Does he feel his age? “I get terribly tired, which makes me angry,” he says; so now he has naps and tends to do full mornings, handing over to an assistant in the afternoons. His memory started going at about 60 and, he says, “if it’s possible to forget something I do”. Are you frightened of diminishing powers? “Yes, yes,” he says. “I don’t think it’s happened yet but I will be told – my colleagues will tell me and when they say, ‘You can’t do it any more …’”

Hall has no plans, himself, of letting go any time soon. He has been directing Feydeau’s farce Where There’s a Will, adapted from the French by his wife, for the English Touring Theatre (ETT).
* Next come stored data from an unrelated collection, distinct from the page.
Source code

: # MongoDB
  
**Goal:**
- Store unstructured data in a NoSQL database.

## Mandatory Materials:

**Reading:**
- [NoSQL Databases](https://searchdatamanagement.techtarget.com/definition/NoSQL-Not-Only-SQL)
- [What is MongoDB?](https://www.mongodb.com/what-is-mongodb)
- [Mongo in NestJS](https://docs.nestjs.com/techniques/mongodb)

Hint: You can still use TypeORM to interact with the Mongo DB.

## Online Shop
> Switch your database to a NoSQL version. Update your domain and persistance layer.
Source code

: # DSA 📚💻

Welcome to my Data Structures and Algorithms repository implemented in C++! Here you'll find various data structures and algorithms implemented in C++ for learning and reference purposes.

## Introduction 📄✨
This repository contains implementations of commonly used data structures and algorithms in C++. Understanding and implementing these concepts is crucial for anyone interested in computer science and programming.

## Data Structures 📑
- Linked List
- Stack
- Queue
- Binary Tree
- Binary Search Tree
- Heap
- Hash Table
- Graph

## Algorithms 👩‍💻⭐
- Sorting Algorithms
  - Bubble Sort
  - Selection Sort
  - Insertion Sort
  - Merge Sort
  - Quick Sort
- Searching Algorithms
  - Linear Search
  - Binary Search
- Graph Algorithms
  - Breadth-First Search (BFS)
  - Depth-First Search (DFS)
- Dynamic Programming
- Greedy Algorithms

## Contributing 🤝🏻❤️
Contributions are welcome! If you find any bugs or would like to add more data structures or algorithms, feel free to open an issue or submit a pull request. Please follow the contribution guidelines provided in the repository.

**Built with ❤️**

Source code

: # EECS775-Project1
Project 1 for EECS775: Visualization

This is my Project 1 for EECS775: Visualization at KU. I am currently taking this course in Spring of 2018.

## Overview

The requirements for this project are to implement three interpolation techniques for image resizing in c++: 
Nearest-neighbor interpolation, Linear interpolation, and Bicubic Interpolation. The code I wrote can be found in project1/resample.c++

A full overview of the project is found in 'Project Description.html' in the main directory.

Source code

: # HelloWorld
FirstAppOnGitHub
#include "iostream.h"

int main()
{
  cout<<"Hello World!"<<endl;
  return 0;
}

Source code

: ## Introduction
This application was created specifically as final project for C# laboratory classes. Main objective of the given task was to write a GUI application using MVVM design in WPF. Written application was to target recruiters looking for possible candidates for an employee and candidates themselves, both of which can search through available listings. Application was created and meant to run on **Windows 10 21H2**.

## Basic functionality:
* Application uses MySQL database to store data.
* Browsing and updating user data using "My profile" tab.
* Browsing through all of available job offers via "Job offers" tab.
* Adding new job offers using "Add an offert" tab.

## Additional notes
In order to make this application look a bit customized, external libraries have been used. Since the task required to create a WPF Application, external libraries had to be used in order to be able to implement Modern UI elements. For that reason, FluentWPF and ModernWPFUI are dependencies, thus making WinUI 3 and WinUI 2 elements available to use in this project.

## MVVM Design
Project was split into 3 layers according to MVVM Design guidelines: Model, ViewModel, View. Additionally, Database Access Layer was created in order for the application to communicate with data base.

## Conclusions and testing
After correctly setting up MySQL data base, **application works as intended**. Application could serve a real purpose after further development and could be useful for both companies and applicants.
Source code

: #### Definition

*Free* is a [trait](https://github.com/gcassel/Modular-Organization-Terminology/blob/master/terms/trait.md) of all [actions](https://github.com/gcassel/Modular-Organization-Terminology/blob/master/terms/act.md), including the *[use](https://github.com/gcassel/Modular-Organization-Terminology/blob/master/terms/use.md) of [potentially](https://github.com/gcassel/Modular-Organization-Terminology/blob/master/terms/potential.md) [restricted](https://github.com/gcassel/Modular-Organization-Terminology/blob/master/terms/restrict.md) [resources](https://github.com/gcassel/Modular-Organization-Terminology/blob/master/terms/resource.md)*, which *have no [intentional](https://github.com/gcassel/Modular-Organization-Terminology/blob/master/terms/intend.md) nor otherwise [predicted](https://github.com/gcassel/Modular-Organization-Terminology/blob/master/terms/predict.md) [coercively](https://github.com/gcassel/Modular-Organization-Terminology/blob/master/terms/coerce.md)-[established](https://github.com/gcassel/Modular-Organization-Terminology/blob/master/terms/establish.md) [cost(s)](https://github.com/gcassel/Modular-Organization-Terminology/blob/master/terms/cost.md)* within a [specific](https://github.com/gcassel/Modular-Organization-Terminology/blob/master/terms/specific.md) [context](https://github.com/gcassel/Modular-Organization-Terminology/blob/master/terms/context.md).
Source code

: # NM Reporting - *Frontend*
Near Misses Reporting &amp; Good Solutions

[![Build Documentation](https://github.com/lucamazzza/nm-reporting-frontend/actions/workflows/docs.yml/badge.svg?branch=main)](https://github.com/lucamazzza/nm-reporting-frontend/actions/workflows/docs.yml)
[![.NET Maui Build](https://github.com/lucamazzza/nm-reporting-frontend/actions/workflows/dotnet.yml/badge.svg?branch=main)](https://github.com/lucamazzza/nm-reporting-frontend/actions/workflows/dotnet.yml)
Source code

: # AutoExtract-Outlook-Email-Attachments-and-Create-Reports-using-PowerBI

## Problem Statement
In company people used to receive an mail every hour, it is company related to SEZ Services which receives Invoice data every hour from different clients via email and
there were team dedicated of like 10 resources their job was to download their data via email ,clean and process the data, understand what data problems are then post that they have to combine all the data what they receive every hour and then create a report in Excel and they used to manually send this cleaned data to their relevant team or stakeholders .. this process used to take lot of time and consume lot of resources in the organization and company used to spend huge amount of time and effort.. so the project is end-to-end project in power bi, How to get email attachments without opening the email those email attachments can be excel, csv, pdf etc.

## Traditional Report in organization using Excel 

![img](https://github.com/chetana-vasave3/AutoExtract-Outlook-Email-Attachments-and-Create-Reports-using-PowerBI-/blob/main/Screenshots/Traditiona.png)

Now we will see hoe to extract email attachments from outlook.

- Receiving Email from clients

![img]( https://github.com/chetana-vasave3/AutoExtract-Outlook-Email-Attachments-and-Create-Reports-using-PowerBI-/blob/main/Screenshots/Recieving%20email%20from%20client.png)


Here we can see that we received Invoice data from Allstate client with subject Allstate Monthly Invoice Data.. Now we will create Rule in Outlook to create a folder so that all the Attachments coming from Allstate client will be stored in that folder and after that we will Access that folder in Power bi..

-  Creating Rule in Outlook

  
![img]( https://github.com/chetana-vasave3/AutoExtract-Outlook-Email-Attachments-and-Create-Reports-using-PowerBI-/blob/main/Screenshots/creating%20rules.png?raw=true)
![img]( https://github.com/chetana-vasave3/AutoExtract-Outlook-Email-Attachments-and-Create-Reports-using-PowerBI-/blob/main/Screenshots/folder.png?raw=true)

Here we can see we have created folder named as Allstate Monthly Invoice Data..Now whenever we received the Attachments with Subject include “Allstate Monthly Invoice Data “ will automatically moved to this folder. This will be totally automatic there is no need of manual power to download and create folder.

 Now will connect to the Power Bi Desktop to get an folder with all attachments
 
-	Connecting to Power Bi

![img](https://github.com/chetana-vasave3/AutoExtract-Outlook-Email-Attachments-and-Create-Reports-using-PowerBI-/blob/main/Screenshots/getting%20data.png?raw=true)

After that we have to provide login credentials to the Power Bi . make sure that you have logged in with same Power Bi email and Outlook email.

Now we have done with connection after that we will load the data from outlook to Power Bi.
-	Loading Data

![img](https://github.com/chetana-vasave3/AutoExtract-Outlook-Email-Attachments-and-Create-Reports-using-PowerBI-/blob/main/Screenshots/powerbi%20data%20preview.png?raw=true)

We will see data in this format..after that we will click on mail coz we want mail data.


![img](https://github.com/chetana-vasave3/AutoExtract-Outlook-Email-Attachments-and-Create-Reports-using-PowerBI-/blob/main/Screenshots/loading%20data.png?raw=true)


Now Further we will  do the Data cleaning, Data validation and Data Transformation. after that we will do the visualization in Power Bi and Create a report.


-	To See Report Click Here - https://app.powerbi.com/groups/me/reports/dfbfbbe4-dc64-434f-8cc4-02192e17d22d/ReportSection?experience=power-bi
Rachel Tackley, the ETT’s director, tells me that what impresses her about Hall is that he doesn’t miss a beat and is alive to every nuance and rhythm of the text.

In June the Peter Hall Company returns to the Theatre Royal Bath for its seventh season there, with half a dozen plays, and Hall will be back in the director’s seat for three of them, including Shaw’s The Apple Cart: “It’s a political play and extraordinarily prescient, from the rather minor level of the Prime Minister saying, ‘You know, what’s wrong with this Cabinet? There are too many Scotsmen in it!’ The audience will think we’ve put that in,” he says with a laugh.

Hall famously voted Tory, “out of desperation”, early in his tenure at the National as a protest against the unions, who seemed hell-bent on disrupting the opening. He reverted to Labour but was not a Blair fan: “I never believed him. We saw him giving a speech on television and I said to Nicky, ‘If he came and did that as an audition piece I wouldn’t hire him because he’s not telling the truth.’

“He’s acting badly and he’s a very bad actor. He’s also got the capacity to be a very good actor but he has to be somehow wired up correctly because he’s very false. The worse one was the Diana [Princess of Wales] funeral. Bad acting … ‘sob, sob’. ”

How about Gordon Brown – not much acting there? “No acting at all – just desperation.” At last, a Hallmark giggle. “No, honestly, I think things are pretty bad – worse than they were when we saw each other by the Avon.”

Our last interview had been rather dominated by intimations of his own mortality after I had heard Hall tell the late Anthony Clare, the psychiatrist, that he feared death every single day. Does he still have that morbid dread? “Oh, yes,” he says. “How can you not? What is it all about? Where do we go?”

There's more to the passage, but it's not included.